Spotted on the Daily Mail, both on the UK homepage:
Blackburn Rovers’ Bradley Dack and his reality-star ex-girlfriend are bread and butter for the Mail’s British site, and you might argue that the son of Lance Armstrong is too: but for sure neither Bradley nor (one suspects) anyone else in League One has ever been a “preferred walk-on”*. Of course, that’s because the two men operate in entirely different sports: but last week Mail UK had them both playing “football”.
This blog is generally sanguine about the accidental merging of news agendas as media organisations spread out across the anglosphere. A story’s a story, even if confusions occasionally arise over different dress sizes or the fact that more than one country calls its currency the “dollar”. If articles leak across the content management system into other jurisdictions, as one has here, there’s often no harm: British readers are happy to critique an NBA player’s scatter cushions or admire a Jersey Shore star’s $5,000 dress.
But this word, you suspect, is going to be a sticking point. In the US, American football is just “football” and football is “soccer”. In Britain, “football” is the game sanctioned by the FA, and all other games with the same name are qualified geographically: American football, Australian rules football, even Rugby football. American readers might be disappointed to discover that a story about a troubled “football player” doesn’t involve the NFL, and in Britain there would be open revolt if UK news organisations routinely referred to the national game as “soccer”, even though the term is British in origin.

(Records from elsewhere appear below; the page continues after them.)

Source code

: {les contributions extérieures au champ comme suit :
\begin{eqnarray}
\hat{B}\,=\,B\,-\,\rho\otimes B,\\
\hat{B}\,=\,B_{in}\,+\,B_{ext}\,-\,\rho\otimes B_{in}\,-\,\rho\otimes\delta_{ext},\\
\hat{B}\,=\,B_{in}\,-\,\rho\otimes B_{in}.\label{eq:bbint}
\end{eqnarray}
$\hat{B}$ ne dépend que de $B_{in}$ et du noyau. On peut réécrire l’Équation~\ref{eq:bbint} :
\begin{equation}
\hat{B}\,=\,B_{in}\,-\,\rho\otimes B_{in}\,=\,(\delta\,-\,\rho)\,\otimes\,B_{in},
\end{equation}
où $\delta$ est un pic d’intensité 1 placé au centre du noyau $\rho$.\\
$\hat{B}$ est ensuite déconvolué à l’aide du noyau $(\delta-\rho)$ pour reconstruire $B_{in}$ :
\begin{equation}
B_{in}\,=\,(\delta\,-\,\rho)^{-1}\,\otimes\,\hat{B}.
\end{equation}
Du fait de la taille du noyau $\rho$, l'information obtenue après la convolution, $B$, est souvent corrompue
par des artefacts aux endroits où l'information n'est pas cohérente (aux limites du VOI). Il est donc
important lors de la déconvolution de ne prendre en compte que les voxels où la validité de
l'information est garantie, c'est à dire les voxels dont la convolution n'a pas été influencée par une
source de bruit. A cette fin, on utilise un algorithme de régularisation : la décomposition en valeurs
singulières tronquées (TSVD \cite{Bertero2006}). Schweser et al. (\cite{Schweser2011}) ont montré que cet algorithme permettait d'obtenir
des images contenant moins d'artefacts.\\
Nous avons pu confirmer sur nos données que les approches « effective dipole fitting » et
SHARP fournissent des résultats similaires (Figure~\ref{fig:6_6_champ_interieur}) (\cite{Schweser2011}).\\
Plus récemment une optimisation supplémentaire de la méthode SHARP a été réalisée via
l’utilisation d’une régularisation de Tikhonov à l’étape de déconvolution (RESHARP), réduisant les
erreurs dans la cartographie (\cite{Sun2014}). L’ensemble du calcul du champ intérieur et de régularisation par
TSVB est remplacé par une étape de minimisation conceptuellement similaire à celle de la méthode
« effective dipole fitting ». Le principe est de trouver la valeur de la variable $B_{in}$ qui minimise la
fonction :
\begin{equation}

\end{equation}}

Imposing one style across all jurisdictions is out of the question here. So what to do? This appears to be another case where the sometimes unsatisfactory approach adopted by the Guardian on its transatlantic ventures – that of “honouring the author’s voice” – is the only one that’s going to work. As its former production editor in the US, Maraithe Thomas, explains:
We might be born of a British news organisation but we were here to report on the US and to carve out our own space as a fully American news outlet. But then were we going to change the English of veteran British journalists, who were reporting over here, into American English? That didn’t feel right. …
What we decided to do, as I did my best to explain to the Atlantic, was to honor the individual reporter’s voice. British English would of course be maintained throughout the Guardian newspaper, but online we would follow the reporter’s lead.
This approach does, of course, create many problems of its own, not least the one of leaving readers to work out which “football” a news organisation is talking about in any individual story. But not every Americanism or Britishism travels smoothly across the Atlantic: sometimes there’s serious cultural resistance. And when there is, whichever sport you’re talking about, it’s unwise to pick sides.
*That is, a college player not good enough to be granted a sports scholarship, but nonetheless likely to see playing time (as opposed to normal non-scholarship players, who frequently must hang on tooth and nail just to stay in the squad).